Caffeine In Coffee

Caffeine is only one of several hundred chemicals found in coffee. However, it is the most notorious because of the many physiological effects it has on the human body.

Caffeine naturally occurs in many other plants apart from the coffee bush, such as tea and cocoa plants. You can also find it in a lot of carbonated drinks, Coca Cola perhaps being the most famous.

There is a long established link between coffee and mental stimulation, which gives a cupful a certain appeal. In fact, it could be argued that coffee drinking has helped change the course of history.

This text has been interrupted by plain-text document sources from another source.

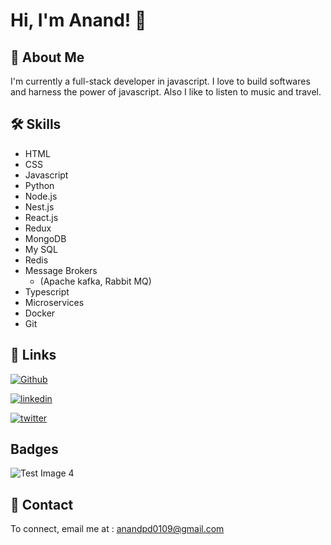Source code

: # Hi, I'm Anand! 👋

## 🚀 About Me

I'm currently a full-stack developer in javascript. I love to build softwares and harness the power of javascript.
Also I like to listen to music and travel.

## 🛠 Skills

- HTML
- CSS
- Javascript
- Python
- Node.js
- Nest.js
- React.js
- Redux
- MongoDB
- My SQL
- Redis
- Message Brokers
  - (Apache kafka, Rabbit MQ)
- Typescript
- Microservices
- Docker
- Git

## 🔗 Links

[![Github](https://img.shields.io/badge/my_portfolio-000?style=for-the-badge&logo=ko-fi&logoColor=white)](https://github.com/anandpd)

[![linkedin](https://img.shields.io/badge/linkedin-0A66C2?style=for-the-badge&logo=linkedin&logoColor=white)](https://linkedin.com/in/ananddpd/)

[![twitter](https://img.shields.io/badge/twitter-1DA1F2?style=for-the-badge&logo=twitter&logoColor=white)](https://twitter.com/ananddeep502/)

## Badges

![Test Image 4](https://img.shields.io/badge/Total%20Visits-153-blue)

## 📨 Contact

To connect, email me at :
anandpd0109@gmail.com

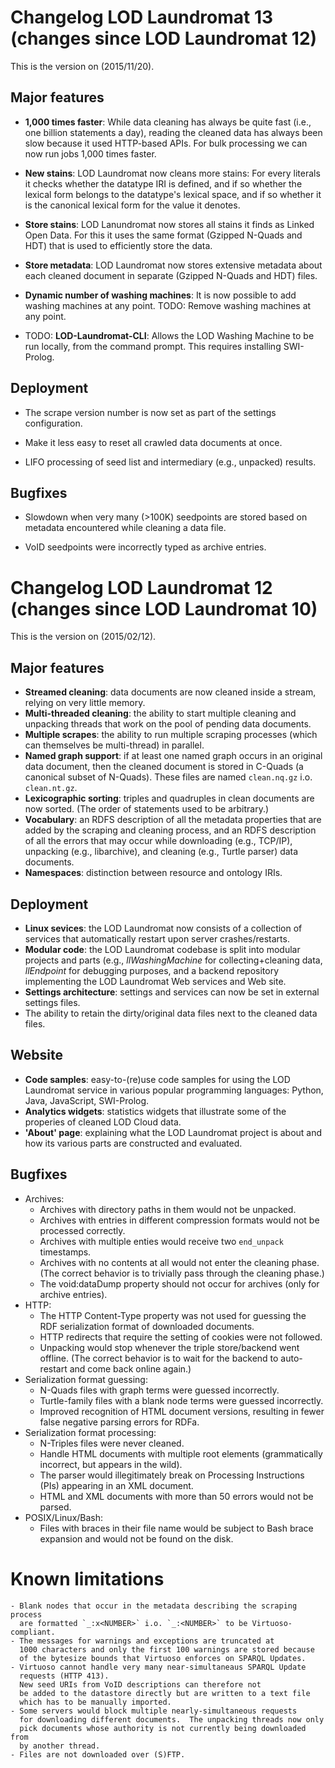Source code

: Changelog LOD Laundromat 13 (changes since LOD Laundromat 12)
=============================================================

This is the version on (2015/11/20).

Major features
--------------

  - **1,000 times faster**: While data cleaning has always be quite
    fast (i.e., one billion statements a day), reading the cleaned
    data has always been slow because it used HTTP-based APIs.  For
    bulk processing we can now run jobs 1,000 times faster.
    
  - **New stains**: LOD Laundromat now cleans more stains: For every
    literals it checks whether the datatype IRI is defined, and if so
    whether the lexical form belongs to the datatype's lexical space,
    and if so whether it is the canonical lexical form for the value
    it denotes.
    
  - **Store stains**: LOD Lanundromat now stores all stains it finds
    as Linked Open Data.  For this it uses the same format (Gzipped
    N-Quads and HDT) that is used to efficiently store the data.
    
  - **Store metadata**: LOD Laundromat now stores extensive metadata
    about each cleaned document in separate (Gzipped N-Quads and HDT)
    files.
    
  - **Dynamic number of washing machines**: It is now possible to add
    washing machines at any point.  TODO: Remove washing machines at
    any point.
    
  - TODO: **LOD-Laundromat-CLI**: Allows the LOD Washing Machine to be
    run locally, from the command prompt.  This requires installing
    SWI-Prolog.


Deployment
----------

  - The scrape version number is now set as part of the settings
    configuration.
    
  - Make it less easy to reset all crawled data documents at once.
  
  - LIFO processing of seed list and intermediary (e.g., unpacked)
    results.


Bugfixes
--------

  - Slowdown when very many (>100K) seedpoints are stored based on
    metadata encountered while cleaning a data file.
    
  - VoID seedpoints were incorrectly typed as archive entries.



Changelog LOD Laundromat 12 (changes since LOD Laundromat 10)
=============================================================

This is the version on (2015/02/12).

Major features
--------------

  - **Streamed cleaning**: data documents are now cleaned inside a stream,
    relying on very little memory.
  - **Multi-threaded cleaning**: the ability to start multiple cleaning
    and unpacking threads that work on the pool of pending data documents.
  - **Multiple scrapes**: the ability to run multiple scraping processes
    (which can themselves be multi-thread) in parallel.
  - **Named graph support**:  if at least one named graph occurs
    in an original data document, then the cleaned document is stored
    in C-Quads (a canonical subset of N-Quads).
    These files are named `clean.nq.gz` i.o. `clean.nt.gz`.
  - **Lexicographic sorting**: triples and quadruples in clean documents
    are now sorted. (The order of statements used to be arbitrary.)
  - **Vocabulary**: an RDFS description of all the metadata properties
    that are added by the scraping and cleaning process, and an RDFS
    description of all the errors that may occur while
    downloading (e.g., TCP/IP), unpacking (e.g., libarchive),
    and cleaning (e.g., Turtle parser) data documents.
  - **Namespaces**: distinction between resource and ontology IRIs.

Deployment
----------

  - **Linux sevices**: the LOD Laundromat now consists of a collection of
    services that automatically restart upon server crashes/restarts.
  - **Modular code**: the LOD Laundromat codebase is split into modular
    projects and parts (e.g., _llWashingMachine_ for collecting+cleaning
    data, _llEndpoint_ for debugging purposes, and a backend repository
    implementing the LOD Laundromat Web services and Web site.
  - **Settings architecture**: settings and services can now be set in
    external settings files.
  - The ability to retain the dirty/original data files next to the cleaned
    data files.

Website
-------

  - **Code samples**: easy-to-(re)use code samples for using the
    LOD Laundromat service in various popular programming languages:
    Python, Java, JavaScript, SWI-Prolog.
  - **Analytics widgets**: statistics widgets that illustrate some of the
    properies of cleaned LOD Cloud data.
  - **'About' page**: explaining what the LOD Laundromat project is about
    and how its various parts are constructed and evaluated.

Bugfixes
--------

  - Archives:
    - Archives with directory paths in them would not be unpacked.
    - Archives with entries in different compression formats
      would not be processed correctly.
    - Archives with multiple enties would receive two `end_unpack` timestamps.
    - Archives with no contents at all would not enter the cleaning phase.
      (The correct behavior is to trivially pass through the cleaning phase.)
    - The void:dataDump property should not occur for archives
      (only for archive entries).
  - HTTP:
    - The HTTP Content-Type property was not used for guessing
      the RDF serialization format of downloaded documents.
    - HTTP redirects that require the setting of cookies were not followed.
    - Unpacking would stop whenever the triple store/backend went offline.
      (The correct behavior is to wait for the backend to auto-restart
      and come back online again.)
  - Serialization format guessing:
    - N-Quads files with graph terms were guessed incorrectly.
    - Turtle-family files with a blank node terms were guessed incorrectly.
    - Improved recognition of HTML document versions, resulting in fewer
      false negative parsing errors for RDFa.
  - Serialization format processing:
    - N-Triples files were never cleaned.
    - Handle HTML documents with multiple root elements
      (grammatically incorrect, but appears in the wild).
    - The parser would illegitimately break on Processing Instructions (PIs)
      appearing in an XML document.
    - HTML and XML documents with more than 50 errors would not be parsed.
  - POSIX/Linux/Bash:
    - Files with braces in their file name would be subject to
      Bash brace expansion and would not be found on the disk.

Known limitations
=================

    - Blank nodes that occur in the metadata describing the scraping process
      are formatted `_:x<NUMBER>` i.o. `_:<NUMBER>` to be Virtuoso-compliant.
    - The messages for warnings and exceptions are truncated at
      1000 characters and only the first 100 warnings are stored because
      of the bytesize bounds that Virtuoso enforces on SPARQL Updates.
    - Virtuoso cannot handle very many near-simultaneaus SPARQL Update
      requests (HTTP 413).
      New seed URIs from VoID descriptions can therefore not
      be added to the datastore directly but are written to a text file
      which has to be manually imported.
    - Some servers would block multiple nearly-simultaneous requests
      for downloading different documents.  The unpacking threads now only
      pick documents whose authority is not currently being downloaded from
      by another thread.
    - Files are not downloaded over (S)FTP.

In 1773, it was in a Boston coffee house where citizens planned the Boston Tea Party; and in 1789, it was from Café Foy that Camille Desmoulins led the angry mob that later brought down the Bastille.

How Much Caffeine Is In Coffee?

This can depend on loads of factors, as you can see at the bottom of the page. So, it is hard to tell one cup from the other technically.

As a rough guide, if we say that a serving of coffee is an 8oz/230ml cup, there will be an average of 95mg when it has been brewed/steeped (such as with filter or manual coffee), and 30mg per spoonful with instant coffee.

An espresso averages 30ml, and has about 63mg of caffeine. This goes up to around 125mg for espresso-based drinks such as cappuccinos and lattes.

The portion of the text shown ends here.